As a kid, I remember our family had the Revolver eight-track. It was my first experience with a Beatles' album in a different format. We must've listened to that tape a million times.

The truly weird thing about eight-track technology was that the albums had to be divided into four "Programs". Because each program only lasted so long, some songs had to be split in two. The people in charge of sequencing the songs would find an appropriate spot in the song, fade it out, and after the eight-track switched to a new program, the song would fade back in. For example, on "Tomorrow Never Knows", they picked to divide the song half-way through the guitar solo. To this day, when I hear that guitar solo, I expect it to fade out. Ah, memories.

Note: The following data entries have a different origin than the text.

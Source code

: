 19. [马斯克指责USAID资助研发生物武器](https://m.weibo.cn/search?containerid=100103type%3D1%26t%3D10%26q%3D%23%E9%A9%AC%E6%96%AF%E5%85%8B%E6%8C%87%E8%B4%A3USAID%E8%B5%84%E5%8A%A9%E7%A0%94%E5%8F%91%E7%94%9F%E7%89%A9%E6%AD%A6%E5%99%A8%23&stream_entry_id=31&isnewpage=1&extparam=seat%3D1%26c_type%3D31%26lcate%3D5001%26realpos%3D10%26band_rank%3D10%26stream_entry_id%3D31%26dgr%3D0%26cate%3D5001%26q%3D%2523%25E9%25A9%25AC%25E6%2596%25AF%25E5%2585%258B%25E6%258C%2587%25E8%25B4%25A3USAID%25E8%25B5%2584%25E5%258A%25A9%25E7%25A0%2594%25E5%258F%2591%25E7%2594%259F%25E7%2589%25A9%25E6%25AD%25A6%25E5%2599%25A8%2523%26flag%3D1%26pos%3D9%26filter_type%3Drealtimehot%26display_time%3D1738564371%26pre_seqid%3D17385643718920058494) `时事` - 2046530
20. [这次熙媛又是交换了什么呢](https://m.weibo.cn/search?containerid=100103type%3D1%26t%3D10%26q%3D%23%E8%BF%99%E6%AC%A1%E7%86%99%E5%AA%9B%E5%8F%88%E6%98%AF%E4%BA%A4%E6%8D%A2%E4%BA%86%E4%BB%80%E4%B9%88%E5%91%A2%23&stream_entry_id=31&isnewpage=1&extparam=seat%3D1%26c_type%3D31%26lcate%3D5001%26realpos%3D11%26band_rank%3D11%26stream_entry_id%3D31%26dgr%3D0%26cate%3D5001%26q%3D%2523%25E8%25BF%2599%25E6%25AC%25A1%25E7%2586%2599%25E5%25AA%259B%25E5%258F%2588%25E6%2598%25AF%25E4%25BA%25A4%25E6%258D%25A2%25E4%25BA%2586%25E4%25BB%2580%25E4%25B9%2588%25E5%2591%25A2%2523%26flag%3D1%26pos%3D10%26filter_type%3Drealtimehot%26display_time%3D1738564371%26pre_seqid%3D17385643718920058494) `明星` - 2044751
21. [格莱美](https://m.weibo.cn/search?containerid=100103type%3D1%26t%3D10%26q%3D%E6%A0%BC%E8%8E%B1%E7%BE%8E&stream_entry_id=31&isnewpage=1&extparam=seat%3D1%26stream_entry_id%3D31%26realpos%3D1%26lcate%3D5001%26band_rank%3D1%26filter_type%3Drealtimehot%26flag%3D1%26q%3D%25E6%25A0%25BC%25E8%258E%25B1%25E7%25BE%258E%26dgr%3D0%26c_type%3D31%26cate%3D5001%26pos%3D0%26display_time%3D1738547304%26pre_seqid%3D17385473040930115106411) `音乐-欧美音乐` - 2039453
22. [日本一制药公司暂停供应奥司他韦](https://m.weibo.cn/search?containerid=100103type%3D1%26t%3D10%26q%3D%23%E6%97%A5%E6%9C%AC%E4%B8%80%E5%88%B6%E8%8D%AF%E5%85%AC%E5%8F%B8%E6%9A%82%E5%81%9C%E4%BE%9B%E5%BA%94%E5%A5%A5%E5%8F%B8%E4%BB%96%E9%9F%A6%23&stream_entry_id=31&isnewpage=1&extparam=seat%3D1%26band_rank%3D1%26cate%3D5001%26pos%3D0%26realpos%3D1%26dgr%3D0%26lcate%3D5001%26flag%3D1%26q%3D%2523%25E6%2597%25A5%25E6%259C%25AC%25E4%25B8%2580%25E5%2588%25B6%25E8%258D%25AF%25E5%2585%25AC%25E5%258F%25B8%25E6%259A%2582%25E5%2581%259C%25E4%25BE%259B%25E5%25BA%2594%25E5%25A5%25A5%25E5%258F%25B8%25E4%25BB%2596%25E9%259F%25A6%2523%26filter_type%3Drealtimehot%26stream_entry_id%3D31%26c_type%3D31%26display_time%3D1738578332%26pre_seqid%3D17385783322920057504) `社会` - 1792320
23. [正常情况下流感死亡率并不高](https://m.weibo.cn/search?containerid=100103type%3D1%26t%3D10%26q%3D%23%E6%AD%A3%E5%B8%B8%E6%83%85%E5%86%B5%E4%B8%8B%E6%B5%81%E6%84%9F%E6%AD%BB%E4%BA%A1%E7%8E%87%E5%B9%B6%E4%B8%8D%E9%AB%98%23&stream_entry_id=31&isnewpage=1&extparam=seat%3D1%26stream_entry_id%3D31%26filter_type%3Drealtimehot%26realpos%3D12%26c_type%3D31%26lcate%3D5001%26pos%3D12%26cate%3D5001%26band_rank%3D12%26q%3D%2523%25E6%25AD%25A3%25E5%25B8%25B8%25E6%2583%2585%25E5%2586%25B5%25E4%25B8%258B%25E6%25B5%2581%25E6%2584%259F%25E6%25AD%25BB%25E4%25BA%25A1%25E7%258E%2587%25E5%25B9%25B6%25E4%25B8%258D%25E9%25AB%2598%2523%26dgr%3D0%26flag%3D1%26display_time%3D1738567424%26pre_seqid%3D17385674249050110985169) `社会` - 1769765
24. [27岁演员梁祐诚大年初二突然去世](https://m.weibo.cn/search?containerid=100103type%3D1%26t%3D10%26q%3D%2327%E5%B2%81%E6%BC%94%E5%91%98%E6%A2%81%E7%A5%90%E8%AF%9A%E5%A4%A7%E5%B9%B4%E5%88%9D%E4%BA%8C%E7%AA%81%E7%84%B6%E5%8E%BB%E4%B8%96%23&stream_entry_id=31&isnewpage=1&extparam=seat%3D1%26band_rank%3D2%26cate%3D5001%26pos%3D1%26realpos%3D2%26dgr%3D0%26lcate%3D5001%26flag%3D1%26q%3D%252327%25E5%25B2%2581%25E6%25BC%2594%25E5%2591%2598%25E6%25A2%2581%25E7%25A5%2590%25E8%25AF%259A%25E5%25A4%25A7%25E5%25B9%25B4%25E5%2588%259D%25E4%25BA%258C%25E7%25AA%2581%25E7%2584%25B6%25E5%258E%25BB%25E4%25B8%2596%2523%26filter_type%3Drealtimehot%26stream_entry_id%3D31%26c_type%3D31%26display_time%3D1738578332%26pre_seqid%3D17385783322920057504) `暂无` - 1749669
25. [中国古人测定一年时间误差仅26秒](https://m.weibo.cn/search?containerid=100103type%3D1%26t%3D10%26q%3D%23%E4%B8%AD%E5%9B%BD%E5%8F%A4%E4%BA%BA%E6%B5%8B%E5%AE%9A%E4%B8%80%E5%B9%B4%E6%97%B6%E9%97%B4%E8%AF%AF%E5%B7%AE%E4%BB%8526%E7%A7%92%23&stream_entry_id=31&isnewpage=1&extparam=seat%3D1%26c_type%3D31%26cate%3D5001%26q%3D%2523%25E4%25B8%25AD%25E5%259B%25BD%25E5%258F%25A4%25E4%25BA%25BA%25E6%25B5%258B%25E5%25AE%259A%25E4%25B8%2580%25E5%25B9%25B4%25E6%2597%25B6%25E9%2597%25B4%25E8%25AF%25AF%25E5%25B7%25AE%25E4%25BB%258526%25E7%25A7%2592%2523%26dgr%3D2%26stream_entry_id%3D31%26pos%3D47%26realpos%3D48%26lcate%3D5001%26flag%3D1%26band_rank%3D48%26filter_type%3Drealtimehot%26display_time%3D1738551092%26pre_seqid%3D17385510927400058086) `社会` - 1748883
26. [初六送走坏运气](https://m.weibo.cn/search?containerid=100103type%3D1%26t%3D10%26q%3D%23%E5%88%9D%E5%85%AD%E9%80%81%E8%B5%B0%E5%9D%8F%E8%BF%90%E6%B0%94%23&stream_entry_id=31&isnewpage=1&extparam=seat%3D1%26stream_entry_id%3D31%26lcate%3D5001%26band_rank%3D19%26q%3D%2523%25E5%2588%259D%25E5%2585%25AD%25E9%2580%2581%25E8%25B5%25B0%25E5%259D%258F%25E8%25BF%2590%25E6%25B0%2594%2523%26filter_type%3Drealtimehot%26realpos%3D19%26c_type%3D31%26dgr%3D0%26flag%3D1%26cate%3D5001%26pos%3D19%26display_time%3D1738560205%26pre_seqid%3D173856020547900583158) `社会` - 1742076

In the late 60's, cassettes came along and the eight-track died a slow death. The last eight-track I remember seeing was a copy of Never Mind the Bullocks, Here's the Sex Pistols. A buddy of mine bought a dozen of them thinking they'd be collector's items. I have no idea what one is worth these days, but I'm guessing $30 or $40 max.

I have a few Beatle/Solo 8-Tracks, including a mint, still in the wrapper Wedding Album. Can you imagine anyone actually listening to that thing in their car? Good way to get somebody to leap out on the freeway.